Le cinéaste estime tout de même qu'il manque encore des représentations LGBT+ au cinéma, notamment de premiers et seconds rôles qui ne seraient pas forcément centrés sur l'orientation sexuelle ou l'identité de genre des personnages : « On pourrait avoir une fleuriste lesbienne et voir sa copine, sans que ce soit le sujet du film. Il faut sortir de l’idée qu’on a notre place dans un objet audiovisuel que si elle est légitimée par une ligne narrative. On existe, on a des vies quotidiennes, des métiers... Il faut aller plus loin pour normaliser les histoires d'amour avec des comédies LGBT+ s'adressant à tous. » Il a récemment été touché, lors de la présentation de Trois nuits par semaine à Nice, qu'une jeune drag-queen lui dise qu'elle allait emmener ses parents voir le film, pour leur montrer ce qu'elle fait vraiment dans la vie.
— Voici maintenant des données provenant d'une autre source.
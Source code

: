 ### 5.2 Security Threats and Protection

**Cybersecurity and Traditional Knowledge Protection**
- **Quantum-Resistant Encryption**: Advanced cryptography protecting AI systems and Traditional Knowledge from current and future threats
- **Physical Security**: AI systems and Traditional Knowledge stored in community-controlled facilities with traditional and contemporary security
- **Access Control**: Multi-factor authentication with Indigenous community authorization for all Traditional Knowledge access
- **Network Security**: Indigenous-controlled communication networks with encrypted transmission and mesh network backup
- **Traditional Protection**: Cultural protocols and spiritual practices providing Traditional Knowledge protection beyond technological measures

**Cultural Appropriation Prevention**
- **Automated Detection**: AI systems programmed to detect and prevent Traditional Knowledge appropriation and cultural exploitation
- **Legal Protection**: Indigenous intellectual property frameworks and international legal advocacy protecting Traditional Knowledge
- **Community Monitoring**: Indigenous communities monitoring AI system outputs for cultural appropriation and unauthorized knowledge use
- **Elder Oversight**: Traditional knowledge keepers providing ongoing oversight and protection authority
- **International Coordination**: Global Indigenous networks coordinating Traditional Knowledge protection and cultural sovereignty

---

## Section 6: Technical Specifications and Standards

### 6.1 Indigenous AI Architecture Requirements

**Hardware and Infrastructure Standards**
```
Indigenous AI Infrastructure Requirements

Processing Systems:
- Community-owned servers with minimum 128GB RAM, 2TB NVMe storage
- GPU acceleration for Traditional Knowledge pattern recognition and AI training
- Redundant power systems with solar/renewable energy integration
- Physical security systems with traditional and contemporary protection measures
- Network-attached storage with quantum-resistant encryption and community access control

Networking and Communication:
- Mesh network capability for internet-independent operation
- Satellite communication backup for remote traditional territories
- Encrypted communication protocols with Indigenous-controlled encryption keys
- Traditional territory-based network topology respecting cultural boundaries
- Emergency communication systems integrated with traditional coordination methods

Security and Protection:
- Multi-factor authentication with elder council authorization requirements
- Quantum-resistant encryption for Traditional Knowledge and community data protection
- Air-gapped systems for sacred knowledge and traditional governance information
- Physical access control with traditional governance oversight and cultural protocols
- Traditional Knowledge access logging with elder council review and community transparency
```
En attendant une nomination au César du meilleur premier film, qu'on lui prédit et souhaite, Florent Gouëlou planche déjà sur la suite, avec un long-métrage sur le monde des soignants, l'accompagnement médical et la fin de vie. Il travaille également pour le studio de podcasts Paradiso sur une fiction audio consacrée aux années Sida outre-Atlantique. Et si vous souhaitez le découvrir sous les traits de Javel Habibi, la drag-queen organise une fois par mois une soirée à la Flèche d'Or. Rendez-vous le 16 décembre prochain pour une édition spéciale « road movies ».